3996 Built by Antiochus I. Soter, and named, in honour of his wife, Stratonice. It stood south of Alabanda, near the river Marsyas. It is supposed that it stood on the site of a former city called Idrias, and still earlier, Chrysaoris.
3997 D’Anville identifies it with a place called Keramo, but no such place appears to be known. Strabo places it near the sea between Cnidus and Halicarnassus, and Ceramus comes next after Cnidus. Ptolemy seems to place it on the south side of the bay. Of Hynidos nothing appears to be known.

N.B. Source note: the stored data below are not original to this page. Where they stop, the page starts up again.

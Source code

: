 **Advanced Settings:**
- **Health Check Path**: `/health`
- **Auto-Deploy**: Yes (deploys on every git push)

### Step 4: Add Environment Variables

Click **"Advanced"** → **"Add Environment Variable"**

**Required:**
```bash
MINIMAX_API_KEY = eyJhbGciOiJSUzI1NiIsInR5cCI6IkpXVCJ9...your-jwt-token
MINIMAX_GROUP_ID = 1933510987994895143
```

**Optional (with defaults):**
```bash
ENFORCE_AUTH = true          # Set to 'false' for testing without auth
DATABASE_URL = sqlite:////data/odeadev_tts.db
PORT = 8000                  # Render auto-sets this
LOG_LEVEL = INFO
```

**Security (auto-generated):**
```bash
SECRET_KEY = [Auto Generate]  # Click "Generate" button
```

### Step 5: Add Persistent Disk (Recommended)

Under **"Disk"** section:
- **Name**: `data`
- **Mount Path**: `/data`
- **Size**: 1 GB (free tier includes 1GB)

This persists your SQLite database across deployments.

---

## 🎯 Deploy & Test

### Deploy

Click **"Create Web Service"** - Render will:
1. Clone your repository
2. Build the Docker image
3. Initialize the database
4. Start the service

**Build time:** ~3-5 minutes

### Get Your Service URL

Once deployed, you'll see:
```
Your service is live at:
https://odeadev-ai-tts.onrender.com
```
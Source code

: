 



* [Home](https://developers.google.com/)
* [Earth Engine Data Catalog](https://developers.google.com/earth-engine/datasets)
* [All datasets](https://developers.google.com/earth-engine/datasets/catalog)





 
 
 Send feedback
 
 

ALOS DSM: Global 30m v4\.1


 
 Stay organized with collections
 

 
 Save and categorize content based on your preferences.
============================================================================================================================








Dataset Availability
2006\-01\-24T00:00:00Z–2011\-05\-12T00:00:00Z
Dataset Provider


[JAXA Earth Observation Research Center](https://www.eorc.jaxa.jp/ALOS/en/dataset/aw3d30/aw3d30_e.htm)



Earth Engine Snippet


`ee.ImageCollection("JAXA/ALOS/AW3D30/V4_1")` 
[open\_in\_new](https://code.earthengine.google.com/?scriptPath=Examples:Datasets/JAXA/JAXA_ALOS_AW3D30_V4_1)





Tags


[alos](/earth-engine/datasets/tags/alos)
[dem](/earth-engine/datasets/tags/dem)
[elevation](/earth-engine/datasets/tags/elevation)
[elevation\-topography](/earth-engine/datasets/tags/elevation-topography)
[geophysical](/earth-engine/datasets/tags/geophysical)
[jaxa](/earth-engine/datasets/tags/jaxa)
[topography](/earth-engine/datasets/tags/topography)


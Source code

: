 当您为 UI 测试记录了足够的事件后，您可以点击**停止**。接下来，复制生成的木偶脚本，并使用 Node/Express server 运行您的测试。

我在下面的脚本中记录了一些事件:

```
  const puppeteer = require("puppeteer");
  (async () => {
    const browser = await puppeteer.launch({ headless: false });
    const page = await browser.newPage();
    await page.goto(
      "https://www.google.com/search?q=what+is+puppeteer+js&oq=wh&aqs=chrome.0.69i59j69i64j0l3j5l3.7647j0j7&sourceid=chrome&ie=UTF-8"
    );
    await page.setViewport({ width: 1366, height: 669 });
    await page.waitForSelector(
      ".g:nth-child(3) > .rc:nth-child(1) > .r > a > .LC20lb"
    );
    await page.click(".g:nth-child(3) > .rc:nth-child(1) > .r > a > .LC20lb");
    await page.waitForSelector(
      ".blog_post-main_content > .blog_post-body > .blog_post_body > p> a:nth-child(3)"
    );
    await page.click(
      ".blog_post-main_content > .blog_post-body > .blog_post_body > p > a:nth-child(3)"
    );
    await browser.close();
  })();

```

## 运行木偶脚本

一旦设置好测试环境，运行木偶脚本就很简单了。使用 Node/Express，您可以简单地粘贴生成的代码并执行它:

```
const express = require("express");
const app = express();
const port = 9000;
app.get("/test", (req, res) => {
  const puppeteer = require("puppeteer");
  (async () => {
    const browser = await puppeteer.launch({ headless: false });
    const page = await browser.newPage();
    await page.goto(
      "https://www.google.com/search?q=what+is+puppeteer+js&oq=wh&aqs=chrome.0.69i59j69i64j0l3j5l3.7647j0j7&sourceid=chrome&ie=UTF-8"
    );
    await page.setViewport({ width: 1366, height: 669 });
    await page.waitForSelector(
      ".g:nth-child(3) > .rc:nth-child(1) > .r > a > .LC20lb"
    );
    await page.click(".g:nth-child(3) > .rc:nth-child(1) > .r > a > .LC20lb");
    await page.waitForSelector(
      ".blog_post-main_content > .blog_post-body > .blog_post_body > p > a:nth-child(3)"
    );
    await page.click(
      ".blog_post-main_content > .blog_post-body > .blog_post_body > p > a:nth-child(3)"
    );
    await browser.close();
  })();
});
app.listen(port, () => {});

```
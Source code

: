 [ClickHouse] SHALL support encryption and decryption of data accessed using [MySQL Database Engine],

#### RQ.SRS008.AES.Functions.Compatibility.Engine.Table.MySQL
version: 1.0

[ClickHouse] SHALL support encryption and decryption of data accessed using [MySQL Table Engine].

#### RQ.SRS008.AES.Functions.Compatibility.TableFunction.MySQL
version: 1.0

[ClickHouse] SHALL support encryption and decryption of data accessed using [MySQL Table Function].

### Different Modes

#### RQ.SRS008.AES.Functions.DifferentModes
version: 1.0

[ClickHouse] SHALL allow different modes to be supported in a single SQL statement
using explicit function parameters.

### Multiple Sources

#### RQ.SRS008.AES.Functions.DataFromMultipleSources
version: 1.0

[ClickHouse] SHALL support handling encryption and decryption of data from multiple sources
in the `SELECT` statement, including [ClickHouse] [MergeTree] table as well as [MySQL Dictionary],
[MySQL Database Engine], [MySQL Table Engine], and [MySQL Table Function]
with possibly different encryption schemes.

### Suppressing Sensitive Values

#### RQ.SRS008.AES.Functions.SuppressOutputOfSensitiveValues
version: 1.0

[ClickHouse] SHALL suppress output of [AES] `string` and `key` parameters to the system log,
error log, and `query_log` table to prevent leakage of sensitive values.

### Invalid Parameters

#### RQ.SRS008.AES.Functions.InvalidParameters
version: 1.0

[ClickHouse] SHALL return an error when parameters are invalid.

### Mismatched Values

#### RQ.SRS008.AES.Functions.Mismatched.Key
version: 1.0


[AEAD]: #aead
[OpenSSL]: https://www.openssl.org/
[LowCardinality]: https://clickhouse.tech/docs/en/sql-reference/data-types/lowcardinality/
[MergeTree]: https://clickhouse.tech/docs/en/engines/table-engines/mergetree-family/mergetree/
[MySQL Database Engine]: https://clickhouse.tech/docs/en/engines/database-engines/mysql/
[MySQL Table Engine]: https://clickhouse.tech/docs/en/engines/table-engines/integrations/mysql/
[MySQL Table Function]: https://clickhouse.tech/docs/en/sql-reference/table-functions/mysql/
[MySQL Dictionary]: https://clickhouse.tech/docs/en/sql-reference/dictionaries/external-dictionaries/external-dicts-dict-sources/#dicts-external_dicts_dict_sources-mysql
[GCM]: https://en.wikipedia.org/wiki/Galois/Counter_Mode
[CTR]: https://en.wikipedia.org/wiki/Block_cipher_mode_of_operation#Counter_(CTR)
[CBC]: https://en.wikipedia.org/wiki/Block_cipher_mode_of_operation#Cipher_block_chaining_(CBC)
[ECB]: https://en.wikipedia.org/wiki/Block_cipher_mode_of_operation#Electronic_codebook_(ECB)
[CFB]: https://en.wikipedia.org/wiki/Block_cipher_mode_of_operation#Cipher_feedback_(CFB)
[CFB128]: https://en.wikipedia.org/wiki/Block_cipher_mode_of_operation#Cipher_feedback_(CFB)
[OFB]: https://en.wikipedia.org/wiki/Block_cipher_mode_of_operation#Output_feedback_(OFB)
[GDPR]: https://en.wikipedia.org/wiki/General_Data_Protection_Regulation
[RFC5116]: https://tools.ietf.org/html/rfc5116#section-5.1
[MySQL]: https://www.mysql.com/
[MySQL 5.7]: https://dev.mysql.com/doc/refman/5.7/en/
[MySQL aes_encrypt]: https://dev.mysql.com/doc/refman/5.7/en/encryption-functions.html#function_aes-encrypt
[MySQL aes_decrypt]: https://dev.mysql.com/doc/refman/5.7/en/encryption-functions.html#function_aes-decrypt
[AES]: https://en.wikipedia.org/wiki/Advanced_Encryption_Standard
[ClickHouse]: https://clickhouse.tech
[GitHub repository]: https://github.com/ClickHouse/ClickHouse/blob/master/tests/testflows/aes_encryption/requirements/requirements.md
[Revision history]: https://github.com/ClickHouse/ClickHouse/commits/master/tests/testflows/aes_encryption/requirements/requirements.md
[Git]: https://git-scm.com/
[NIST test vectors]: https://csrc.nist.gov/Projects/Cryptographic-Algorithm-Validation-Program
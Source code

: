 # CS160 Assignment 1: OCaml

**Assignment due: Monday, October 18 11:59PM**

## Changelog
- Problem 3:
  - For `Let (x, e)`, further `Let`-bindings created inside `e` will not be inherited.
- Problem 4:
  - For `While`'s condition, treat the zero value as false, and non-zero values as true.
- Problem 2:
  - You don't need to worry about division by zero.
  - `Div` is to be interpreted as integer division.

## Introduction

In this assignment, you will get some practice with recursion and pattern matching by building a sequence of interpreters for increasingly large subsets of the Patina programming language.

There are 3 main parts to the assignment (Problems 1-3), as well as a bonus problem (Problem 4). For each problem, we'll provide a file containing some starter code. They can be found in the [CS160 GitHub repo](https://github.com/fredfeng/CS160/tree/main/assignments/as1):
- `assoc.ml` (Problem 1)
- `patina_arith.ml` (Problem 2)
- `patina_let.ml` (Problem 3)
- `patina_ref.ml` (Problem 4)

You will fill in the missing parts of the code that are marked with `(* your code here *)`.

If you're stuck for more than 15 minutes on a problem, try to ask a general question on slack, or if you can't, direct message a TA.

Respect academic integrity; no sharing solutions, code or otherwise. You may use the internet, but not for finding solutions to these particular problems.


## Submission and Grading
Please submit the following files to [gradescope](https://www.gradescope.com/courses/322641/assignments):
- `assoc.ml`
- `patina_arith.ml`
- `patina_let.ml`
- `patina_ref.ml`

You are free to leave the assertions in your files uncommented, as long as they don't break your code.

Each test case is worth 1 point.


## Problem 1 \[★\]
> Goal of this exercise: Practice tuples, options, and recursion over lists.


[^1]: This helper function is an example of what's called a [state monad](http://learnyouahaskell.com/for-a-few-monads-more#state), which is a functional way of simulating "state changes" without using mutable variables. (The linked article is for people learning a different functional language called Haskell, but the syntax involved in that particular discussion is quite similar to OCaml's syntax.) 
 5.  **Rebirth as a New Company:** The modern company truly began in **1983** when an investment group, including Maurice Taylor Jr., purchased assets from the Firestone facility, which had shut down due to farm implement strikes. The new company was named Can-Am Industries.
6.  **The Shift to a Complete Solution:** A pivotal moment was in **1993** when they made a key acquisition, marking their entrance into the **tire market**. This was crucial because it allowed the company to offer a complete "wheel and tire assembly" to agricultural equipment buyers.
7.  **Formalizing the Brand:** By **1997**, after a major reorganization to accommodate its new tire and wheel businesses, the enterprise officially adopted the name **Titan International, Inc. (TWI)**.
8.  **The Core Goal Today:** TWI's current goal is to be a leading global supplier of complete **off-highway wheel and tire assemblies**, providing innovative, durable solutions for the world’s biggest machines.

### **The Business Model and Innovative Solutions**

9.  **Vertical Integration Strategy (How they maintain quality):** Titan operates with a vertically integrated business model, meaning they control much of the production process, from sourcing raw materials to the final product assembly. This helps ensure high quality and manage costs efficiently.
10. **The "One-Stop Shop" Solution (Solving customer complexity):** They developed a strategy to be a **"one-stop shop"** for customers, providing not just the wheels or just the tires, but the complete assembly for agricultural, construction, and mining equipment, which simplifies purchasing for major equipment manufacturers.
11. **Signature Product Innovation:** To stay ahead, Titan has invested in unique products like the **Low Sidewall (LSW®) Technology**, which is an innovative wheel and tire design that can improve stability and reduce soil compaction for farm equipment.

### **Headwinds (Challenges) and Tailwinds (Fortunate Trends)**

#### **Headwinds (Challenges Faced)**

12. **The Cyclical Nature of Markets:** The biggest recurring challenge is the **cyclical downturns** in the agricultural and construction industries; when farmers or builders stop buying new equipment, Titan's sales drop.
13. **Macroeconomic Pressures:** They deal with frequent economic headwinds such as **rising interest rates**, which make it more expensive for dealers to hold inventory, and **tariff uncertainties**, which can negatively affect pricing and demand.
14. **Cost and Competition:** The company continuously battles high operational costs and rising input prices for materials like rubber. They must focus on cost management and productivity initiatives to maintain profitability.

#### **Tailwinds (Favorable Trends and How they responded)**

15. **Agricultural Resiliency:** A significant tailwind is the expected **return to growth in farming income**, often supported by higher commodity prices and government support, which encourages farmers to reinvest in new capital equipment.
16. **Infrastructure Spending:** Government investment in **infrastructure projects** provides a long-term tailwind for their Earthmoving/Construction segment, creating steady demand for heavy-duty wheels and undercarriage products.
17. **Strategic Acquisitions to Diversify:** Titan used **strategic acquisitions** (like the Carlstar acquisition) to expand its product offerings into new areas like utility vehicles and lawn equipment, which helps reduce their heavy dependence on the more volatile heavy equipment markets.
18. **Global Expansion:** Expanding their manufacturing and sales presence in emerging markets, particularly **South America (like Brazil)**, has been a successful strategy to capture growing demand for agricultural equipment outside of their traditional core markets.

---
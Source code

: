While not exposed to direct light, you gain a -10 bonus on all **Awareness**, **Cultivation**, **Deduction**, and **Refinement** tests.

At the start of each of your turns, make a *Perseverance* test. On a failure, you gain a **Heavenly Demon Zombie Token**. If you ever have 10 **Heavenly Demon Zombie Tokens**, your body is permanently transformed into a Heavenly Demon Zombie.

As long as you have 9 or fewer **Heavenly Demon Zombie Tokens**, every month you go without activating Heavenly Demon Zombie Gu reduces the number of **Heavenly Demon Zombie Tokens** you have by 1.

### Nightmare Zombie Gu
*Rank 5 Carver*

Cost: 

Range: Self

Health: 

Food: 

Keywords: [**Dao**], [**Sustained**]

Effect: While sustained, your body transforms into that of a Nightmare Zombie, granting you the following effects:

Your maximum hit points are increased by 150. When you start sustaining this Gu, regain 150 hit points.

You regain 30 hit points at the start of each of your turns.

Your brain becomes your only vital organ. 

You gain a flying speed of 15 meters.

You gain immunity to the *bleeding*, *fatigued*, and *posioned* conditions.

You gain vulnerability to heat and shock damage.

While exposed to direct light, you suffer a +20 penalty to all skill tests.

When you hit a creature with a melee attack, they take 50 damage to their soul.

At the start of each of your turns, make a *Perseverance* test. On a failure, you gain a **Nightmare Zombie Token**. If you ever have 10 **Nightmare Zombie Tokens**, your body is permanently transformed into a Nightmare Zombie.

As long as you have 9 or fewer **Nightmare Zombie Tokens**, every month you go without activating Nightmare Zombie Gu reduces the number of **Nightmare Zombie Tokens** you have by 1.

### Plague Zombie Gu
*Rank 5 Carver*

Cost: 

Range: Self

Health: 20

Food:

3998 Its situation is unknown; but there can be little doubt that it was founded by the Dorians who emigrated to the coast of Asia Minor from Argolis and Trœzene in the Peloponnesus. Phorontis appears to be unknown.
3999 Parisot observes that many of the towns here mentioned belonged to the northern part of Phrygia.
4000 The people of Alinda in Caria, which was surrendered to Alexander the Great by Alinda, queen of Caria. It was one of the strongest places in Caria. Its position has been fixed by Fellowes at Demmeergee-derasy, between Arab-Hissa and Karpuslee, on a steep rock.
4001 Of Xystis, as also of Hydissa, nothing appears to be known.
4002 Inhabitants of Apollonia in Caria, of which place nothing appears to be known.
4003 Pococke says that the modern site of Trapezopolis is called Karadche.
4004 The people of Aphrodisias, an ancient city of Caria, situate at the modern Ghera or Geyra, south of Antiochia on the Mæander. Aphrodite or Venus seems to have been principally worshipped at this place. Strabo places it in Phrygia.
4005 Or Coscinia, a place in Caria, which, as we may gather from Strabo, ranked below a town. Leake thinks that Tshina, where Pococke found considerable remains, is the site of this place.
4006 On the eastern bank of the Harpasus, a tributary of the Mæander. Its ruins are supposed to be those seen at a place called Harpas Kalessi. In B. ii. c. 98, Pliny speaks of a wonderful rock at this place.
4007 Now known as the Harpa.
4008 By this name alone it is known to Homer.
4009 Its ruins, now called Sart, are very extensive, though presenting nothing of importance. Its citadel, situated on a rock, was considered to be almost impregnable.
4010 Now called Kisilja Musa Dagh. It was famous for its wine, saffron, and gold.
4011 Now called the Sarabat. It was famous for its gold-producing sands.